Work request
Transcribe each record exactly, but omit pictures.

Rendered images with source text
===============

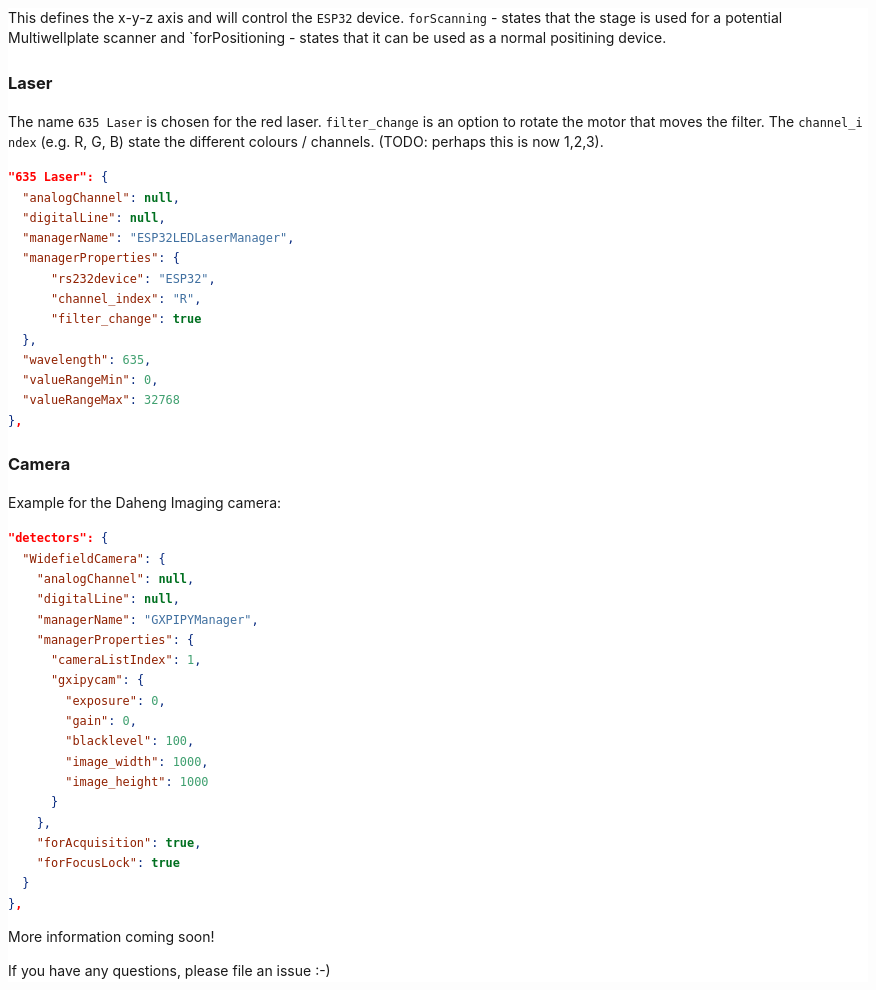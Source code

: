 This defines the x-y-z axis and will control the `ESP32` device. 
`forScanning` - states that the stage is used for a potential Multiwellplate scanner and 
`forPositioning - states that it can be used as a normal positining device. 


### Laser


The name `635 Laser` is chosen for the red laser.
`filter_change` is an option to rotate the motor that moves the filter. 
The `channel_index` (e.g. R, G, B) state the different colours / channels. (TODO: perhaps this is now 1,2,3). 


```json
"635 Laser": {
  "analogChannel": null,
  "digitalLine": null,
  "managerName": "ESP32LEDLaserManager",
  "managerProperties": {
      "rs232device": "ESP32",
      "channel_index": "R",
      "filter_change": true
  },
  "wavelength": 635,
  "valueRangeMin": 0,
  "valueRangeMax": 32768
},
```


### Camera

Example for the Daheng Imaging camera:

```json
"detectors": {
  "WidefieldCamera": {
    "analogChannel": null,
    "digitalLine": null,
    "managerName": "GXPIPYManager",
    "managerProperties": {
      "cameraListIndex": 1,
      "gxipycam": {
        "exposure": 0,
        "gain": 0,
        "blacklevel": 100,
        "image_width": 1000,
        "image_height": 1000
      }
    },
    "forAcquisition": true,
    "forFocusLock": true
  }
},
```


More information coming soon!

If you have any questions, please file an issue :-) 


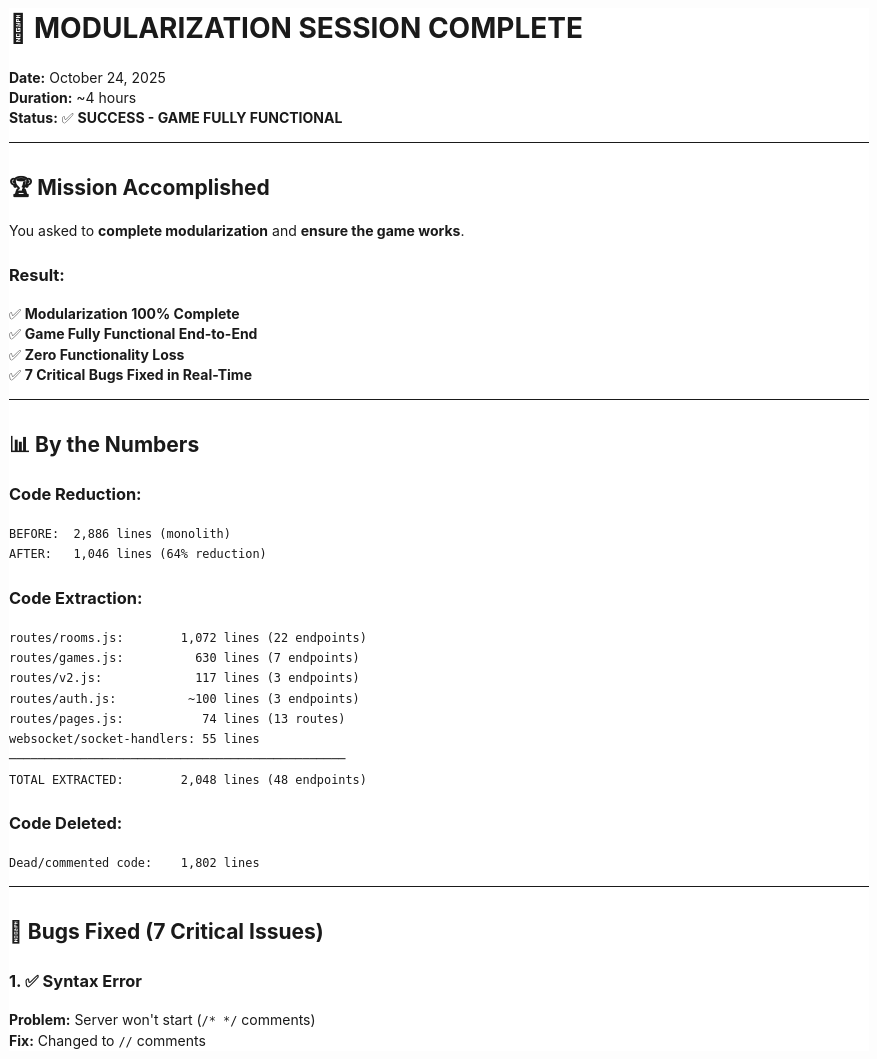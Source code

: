 # 🎉 MODULARIZATION SESSION COMPLETE

**Date:** October 24, 2025  
**Duration:** ~4 hours  
**Status:** ✅ **SUCCESS - GAME FULLY FUNCTIONAL**

---

## 🏆 Mission Accomplished

You asked to **complete modularization** and **ensure the game works**.

### Result:
✅ **Modularization 100% Complete**  
✅ **Game Fully Functional End-to-End**  
✅ **Zero Functionality Loss**  
✅ **7 Critical Bugs Fixed in Real-Time**

---

## 📊 By the Numbers

### Code Reduction:
```
BEFORE:  2,886 lines (monolith)
AFTER:   1,046 lines (64% reduction)
```

### Code Extraction:
```
routes/rooms.js:        1,072 lines (22 endpoints)
routes/games.js:          630 lines (7 endpoints)
routes/v2.js:             117 lines (3 endpoints)
routes/auth.js:          ~100 lines (3 endpoints)
routes/pages.js:           74 lines (13 routes)
websocket/socket-handlers: 55 lines
───────────────────────────────────────────────
TOTAL EXTRACTED:        2,048 lines (48 endpoints)
```

### Code Deleted:
```
Dead/commented code:    1,802 lines
```

---

## 🐛 Bugs Fixed (7 Critical Issues)

### 1. ✅ Syntax Error
**Problem:** Server won't start (`/* */` comments)  
**Fix:** Changed to `//` comments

===============

Solution for this exercise
Source code

: This defines the x-y-z axis and will control the `ESP32` device. 
`forScanning` - states that the stage is used for a potential Multiwellplate scanner and 
`forPositioning - states that it can be used as a normal positining device. 


### Laser


The name `635 Laser` is chosen for the red laser.
`filter_change` is an option to rotate the motor that moves the filter. 
The `channel_index` (e.g. R, G, B) state the different colours / channels. (TODO: perhaps this is now 1,2,3). 


```json
"635 Laser": {
  "analogChannel": null,
  "digitalLine": null,
  "managerName": "ESP32LEDLaserManager",
  "managerProperties": {
      "rs232device": "ESP32",
      "channel_index": "R",
      "filter_change": true
  },
  "wavelength": 635,
  "valueRangeMin": 0,
  "valueRangeMax": 32768
},
```


### Camera

Example for the Daheng Imaging camera:

```json
"detectors": {
  "WidefieldCamera": {
    "analogChannel": null,
    "digitalLine": null,
    "managerName": "GXPIPYManager",
    "managerProperties": {
      "cameraListIndex": 1,
      "gxipycam": {
        "exposure": 0,
        "gain": 0,
        "blacklevel": 100,
        "image_width": 1000,
        "image_height": 1000
      }
    },
    "forAcquisition": true,
    "forFocusLock": true
  }
},
```


More information coming soon!

If you have any questions, please file an issue :-) 


Source code

: # 🎉 MODULARIZATION SESSION COMPLETE

**Date:** October 24, 2025  
**Duration:** ~4 hours  
**Status:** ✅ **SUCCESS - GAME FULLY FUNCTIONAL**

---

## 🏆 Mission Accomplished

You asked to **complete modularization** and **ensure the game works**.

### Result:
✅ **Modularization 100% Complete**  
✅ **Game Fully Functional End-to-End**  
✅ **Zero Functionality Loss**  
✅ **7 Critical Bugs Fixed in Real-Time**

---

## 📊 By the Numbers

### Code Reduction:
```
BEFORE:  2,886 lines (monolith)
AFTER:   1,046 lines (64% reduction)
```

### Code Extraction:
```
routes/rooms.js:        1,072 lines (22 endpoints)
routes/games.js:          630 lines (7 endpoints)
routes/v2.js:             117 lines (3 endpoints)
routes/auth.js:          ~100 lines (3 endpoints)
routes/pages.js:           74 lines (13 routes)
websocket/socket-handlers: 55 lines
───────────────────────────────────────────────
TOTAL EXTRACTED:        2,048 lines (48 endpoints)
```

### Code Deleted:
```
Dead/commented code:    1,802 lines
```

---

## 🐛 Bugs Fixed (7 Critical Issues)

### 1. ✅ Syntax Error
**Problem:** Server won't start (`/* */` comments)  
**Fix:** Changed to `//` comments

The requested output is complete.